Mountain Manor's Avery Road Treatment Center in Rockville, MD encourages young adult opioid patients (18 to 30 years of age) to use agonist or antagonist medication to support early recovery. Before reaching out to patients, the treatment center first made sure to have a solid core—an educated internal staff and across-the-board buy-in to the use of medications. To improve the transition between detoxification and outpatient care, outpatient counselors meet with patients prior to residential discharge and discharge planning is coordinated for a warm hand-off. "[We] welcome them early. Say, 'So excited you're coming.' Because the value in that is great. I won't back away from the idea that you need to get out of your office, walk across the street, welcome them early." Clinicians learned about patient concerns and misconceptions about medication options. The treatment center established a weekly group education session on the benefits and barriers to medication assisted treatment with agonist and antagonist medications. Everyone at every level knows the routine because it is precisely that—a well-integrated, normal part of how business is done. Implementing these changes positively affected the percent of patients referred from detox to the youth outpatient program, as well as increasing the number of patients showing up for their first outpatient appointments.

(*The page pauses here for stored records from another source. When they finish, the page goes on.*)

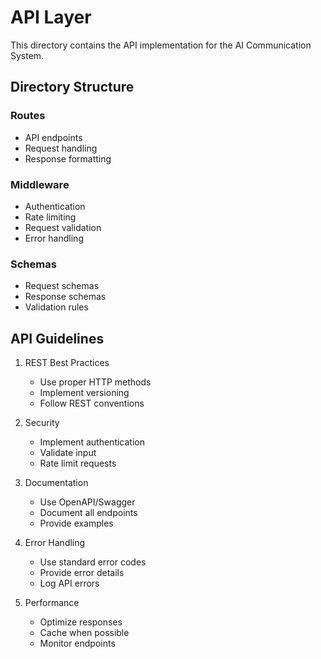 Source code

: # API Layer

This directory contains the API implementation for the AI Communication System.

## Directory Structure

### Routes
- API endpoints
- Request handling
- Response formatting

### Middleware
- Authentication
- Rate limiting
- Request validation
- Error handling

### Schemas
- Request schemas
- Response schemas
- Validation rules

## API Guidelines

1. REST Best Practices
   - Use proper HTTP methods
   - Implement versioning
   - Follow REST conventions

2. Security
   - Implement authentication
   - Validate input
   - Rate limit requests

3. Documentation
   - Use OpenAPI/Swagger
   - Document all endpoints
   - Provide examples

4. Error Handling
   - Use standard error codes
   - Provide error details
   - Log API errors

5. Performance
   - Optimize responses
   - Cache when possible
   - Monitor endpoints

Atul Gawande notes that it's the personal touch of childbirth improvement workers that help midwives and mothers reduce the mortality risks associated with childbirth. The addiction treatment field needs to develop similar change agents working with programs, counselors, patients and families to reduce the risks of return to use and promote development of stable recovery supported by the use of medication. Treatment providers, patients and their families can no longer use 20th century technology and beliefs to treat alcohol and opioid use disorders in the 21st century. It is time for a cadre of peer supporters promoting the adoption and use of medication to enhance early recovery.